Come capita alla stragrande maggioranza delle persone, Nardi ha deciso cosa fare nella vita guardando la tv. A 13 anni, davanti al documentario in bianco e nero in cui vede Achille Compagnoni e Lino Lacedelli che nel 1954 scalano il K2. Cinquantatré anni dopo Daniele ha raggiunto la stessa vetta, con la spedizione in cui ha perso la vita Stefano Zavka. È la montagna, e chi la frequenta a quel livello conosce le sue insidie. Nardi le ha sperimentate, e leggendo il libro che ha scritto insieme al giornalista di Radio24 Dario Ricci (“In vetta al mondo”, Infinito edizioni), si capisce che i pericoli più gravi arrivano dagli errori di valutazione del pericolo. Soprattutto quando si sente il richiamo delle sirene.

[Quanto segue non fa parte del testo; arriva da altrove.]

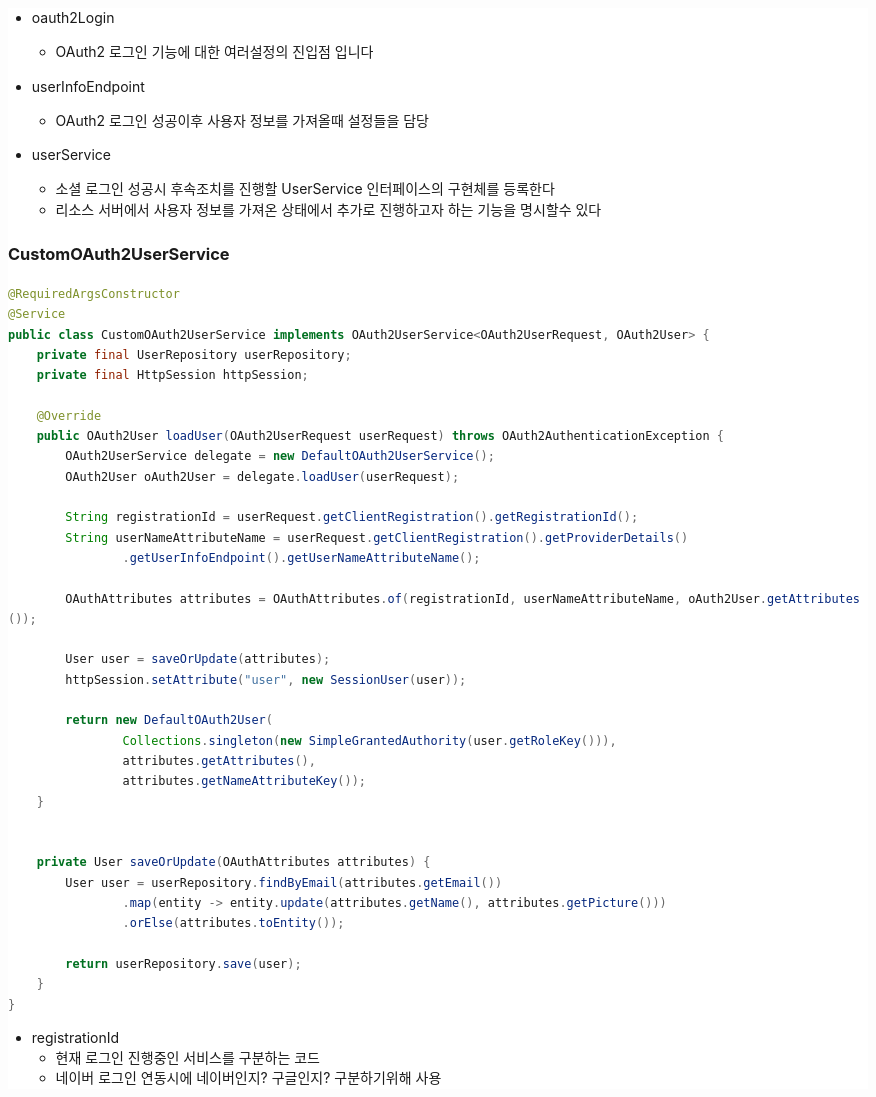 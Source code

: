 * oauth2Login
    * OAuth2 로그인 기능에 대한 여러설정의 진입점 입니다
    
* userInfoEndpoint
    * OAuth2 로그인 성공이후 사용자 정보를 가져올때 설정들을 담당
    
* userService
    * 소셜 로그인 성공시 후속조치를 진행할 UserService 인터페이스의 구현체를 등록한다
    * 리소스 서버에서 사용자 정보를 가져온 상태에서 추가로 진행하고자 하는 기능을 명시할수 있다
    
### CustomOAuth2UserService
```java
@RequiredArgsConstructor
@Service
public class CustomOAuth2UserService implements OAuth2UserService<OAuth2UserRequest, OAuth2User> {
    private final UserRepository userRepository;
    private final HttpSession httpSession;

    @Override
    public OAuth2User loadUser(OAuth2UserRequest userRequest) throws OAuth2AuthenticationException {
        OAuth2UserService delegate = new DefaultOAuth2UserService();
        OAuth2User oAuth2User = delegate.loadUser(userRequest);

        String registrationId = userRequest.getClientRegistration().getRegistrationId();
        String userNameAttributeName = userRequest.getClientRegistration().getProviderDetails()
                .getUserInfoEndpoint().getUserNameAttributeName();

        OAuthAttributes attributes = OAuthAttributes.of(registrationId, userNameAttributeName, oAuth2User.getAttributes());

        User user = saveOrUpdate(attributes);
        httpSession.setAttribute("user", new SessionUser(user));

        return new DefaultOAuth2User(
                Collections.singleton(new SimpleGrantedAuthority(user.getRoleKey())),
                attributes.getAttributes(),
                attributes.getNameAttributeKey());
    }


    private User saveOrUpdate(OAuthAttributes attributes) {
        User user = userRepository.findByEmail(attributes.getEmail())
                .map(entity -> entity.update(attributes.getName(), attributes.getPicture()))
                .orElse(attributes.toEntity());

        return userRepository.save(user);
    }
}
```

* registrationId
    * 현재 로그인 진행중인 서비스를 구분하는 코드
    * 네이버 로그인 연동시에 네이버인지? 구글인지? 구분하기위해 사용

«In montagna c’è un momento, un’ora del pomeriggio, o una luce, o una roccia che ti chiamano, t’incantano – scrive Nardi – . Tu, come Ulisse, devi essere capace di non ascoltare quelle sirene, quel richiamo. Anche se le gambe vorrebbero seguirlo, anche se nelle braccia hai ancora forza per salire di più, anche se i polmoni sono carichi di ossigeno e la mente e gli occhi e il cuore vorrebbero vedere com’è fatto il mondo da quella balconata che s’apre lassù, cento metri più in alto. Devi saper dire di no. Altrimenti la montagna t’inghiotte, la neve ti sovrasta, ti puniscono i venti. Seguire quella chiamata equivale a una sentenza».

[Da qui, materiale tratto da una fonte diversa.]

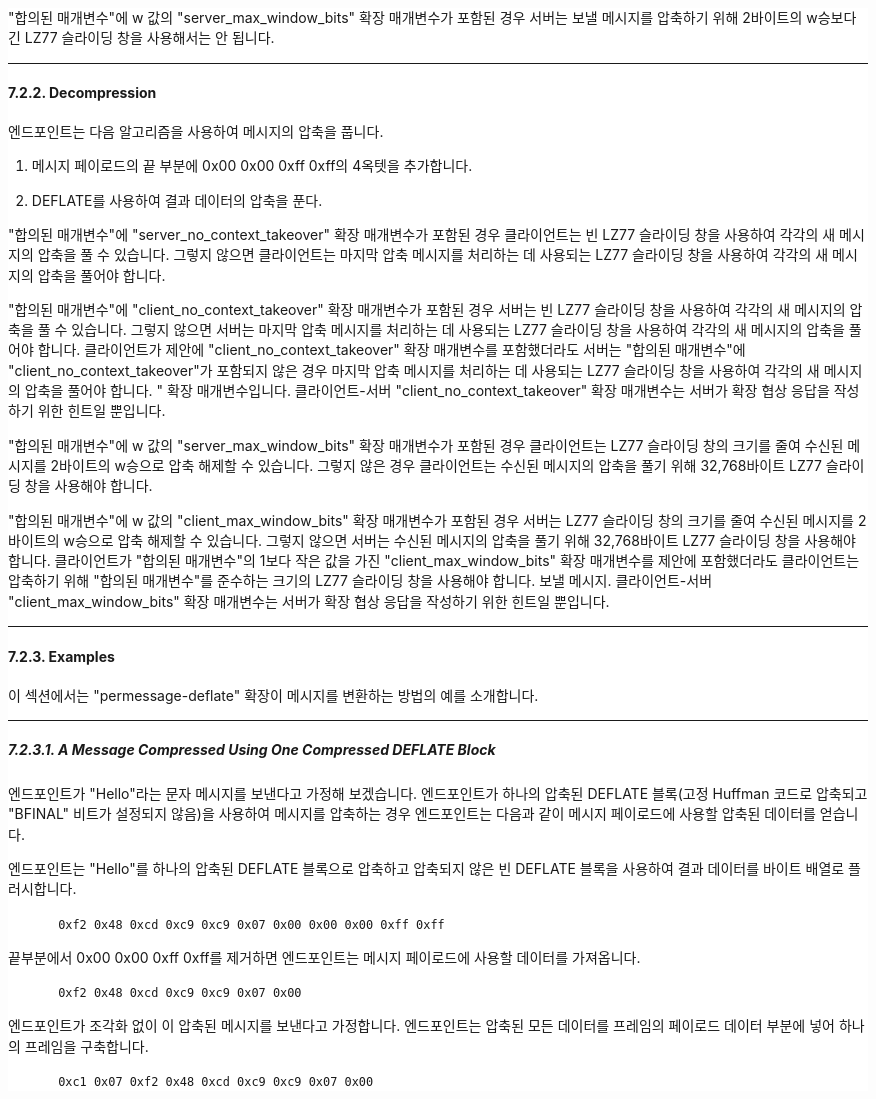 "합의된 매개변수"에 w 값의 "server\_max\_window\_bits" 확장 매개변수가 포함된 경우 서버는 보낼 메시지를 압축하기 위해 2바이트의 w승보다 긴 LZ77 슬라이딩 창을 사용해서는 안 됩니다.

---
#### **7.2.2.  Decompression**

엔드포인트는 다음 알고리즘을 사용하여 메시지의 압축을 풉니다.

1. 메시지 페이로드의 끝 부분에 0x00 0x00 0xff 0xff의 4옥텟을 추가합니다.

1. DEFLATE를 사용하여 결과 데이터의 압축을 푼다.

"합의된 매개변수"에 "server\_no\_context\_takeover" 확장 매개변수가 포함된 경우 클라이언트는 빈 LZ77 슬라이딩 창을 사용하여 각각의 새 메시지의 압축을 풀 수 있습니다.  그렇지 않으면 클라이언트는 마지막 압축 메시지를 처리하는 데 사용되는 LZ77 슬라이딩 창을 사용하여 각각의 새 메시지의 압축을 풀어야 합니다.

"합의된 매개변수"에 "client\_no\_context\_takeover" 확장 매개변수가 포함된 경우 서버는 빈 LZ77 슬라이딩 창을 사용하여 각각의 새 메시지의 압축을 풀 수 있습니다.  그렇지 않으면 서버는 마지막 압축 메시지를 처리하는 데 사용되는 LZ77 슬라이딩 창을 사용하여 각각의 새 메시지의 압축을 풀어야 합니다.  클라이언트가 제안에 "client\_no\_context\_takeover" 확장 매개변수를 포함했더라도 서버는 "합의된 매개변수"에 "client\_no\_context\_takeover"가 포함되지 않은 경우 마지막 압축 메시지를 처리하는 데 사용되는 LZ77 슬라이딩 창을 사용하여 각각의 새 메시지의 압축을 풀어야 합니다. " 확장 매개변수입니다.  클라이언트-서버 "client\_no\_context\_takeover" 확장 매개변수는 서버가 확장 협상 응답을 작성하기 위한 힌트일 뿐입니다.

"합의된 매개변수"에 w 값의 "server\_max\_window\_bits" 확장 매개변수가 포함된 경우 클라이언트는 LZ77 슬라이딩 창의 크기를 줄여 수신된 메시지를 2바이트의 w승으로 압축 해제할 수 있습니다.  그렇지 않은 경우 클라이언트는 수신된 메시지의 압축을 풀기 위해 32,768바이트 LZ77 슬라이딩 창을 사용해야 합니다.

"합의된 매개변수"에 w 값의 "client\_max\_window\_bits" 확장 매개변수가 포함된 경우 서버는 LZ77 슬라이딩 창의 크기를 줄여 수신된 메시지를 2바이트의 w승으로 압축 해제할 수 있습니다.  그렇지 않으면 서버는 수신된 메시지의 압축을 풀기 위해 32,768바이트 LZ77 슬라이딩 창을 사용해야 합니다. 클라이언트가 "합의된 매개변수"의 1보다 작은 값을 가진 "client\_max\_window\_bits" 확장 매개변수를 제안에 포함했더라도 클라이언트는 압축하기 위해 "합의된 매개변수"를 준수하는 크기의 LZ77 슬라이딩 창을 사용해야 합니다. 보낼 메시지.  클라이언트-서버 "client\_max\_window\_bits" 확장 매개변수는 서버가 확장 협상 응답을 작성하기 위한 힌트일 뿐입니다.

---
#### **7.2.3.  Examples**

이 섹션에서는 "permessage-deflate" 확장이 메시지를 변환하는 방법의 예를 소개합니다.

---
##### **7.2.3.1.  A Message Compressed Using One Compressed DEFLATE Block**

엔드포인트가 "Hello"라는 문자 메시지를 보낸다고 가정해 보겠습니다.  엔드포인트가 하나의 압축된 DEFLATE 블록\(고정 Huffman 코드로 압축되고 "BFINAL" 비트가 설정되지 않음\)을 사용하여 메시지를 압축하는 경우 엔드포인트는 다음과 같이 메시지 페이로드에 사용할 압축된 데이터를 얻습니다.

엔드포인트는 "Hello"를 하나의 압축된 DEFLATE 블록으로 압축하고 압축되지 않은 빈 DEFLATE 블록을 사용하여 결과 데이터를 바이트 배열로 플러시합니다.

```text
       0xf2 0x48 0xcd 0xc9 0xc9 0x07 0x00 0x00 0x00 0xff 0xff
```

끝부분에서 0x00 0x00 0xff 0xff를 제거하면 엔드포인트는 메시지 페이로드에 사용할 데이터를 가져옵니다.

```text
       0xf2 0x48 0xcd 0xc9 0xc9 0x07 0x00
```

엔드포인트가 조각화 없이 이 압축된 메시지를 보낸다고 가정합니다.  엔드포인트는 압축된 모든 데이터를 프레임의 페이로드 데이터 부분에 넣어 하나의 프레임을 구축합니다.

```text
       0xc1 0x07 0xf2 0x48 0xcd 0xc9 0xc9 0x07 0x00
```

Al quel richiamo Daniele ha resistito lo scorso febbraio, mentre tentava la prima scalata invernale e in stile leggero, senza sherpa né ossigeno supplementare, del Nanga Parbat, la cima pakistana che che con i suoi 8.125 metri è la nona più alta della Terra. Lui e la sua partner di scalata, Elisabeth Revol, si sono fermati a 6.450 metri, bloccati da temperature oltre i 40 gradi sotto zero e venti oltre i 100 chilometri orari. «La priorità è sempre portare a casa la pelle». Per poi riprovarci. L’appuntamento è per dicembre. «Questa volta – garantisce Nardi – tornerò sulla ‘Regina delle montagne’ con più consapevolezza di come si affronta l’ambiente, materiali più leggeri, più allenamento».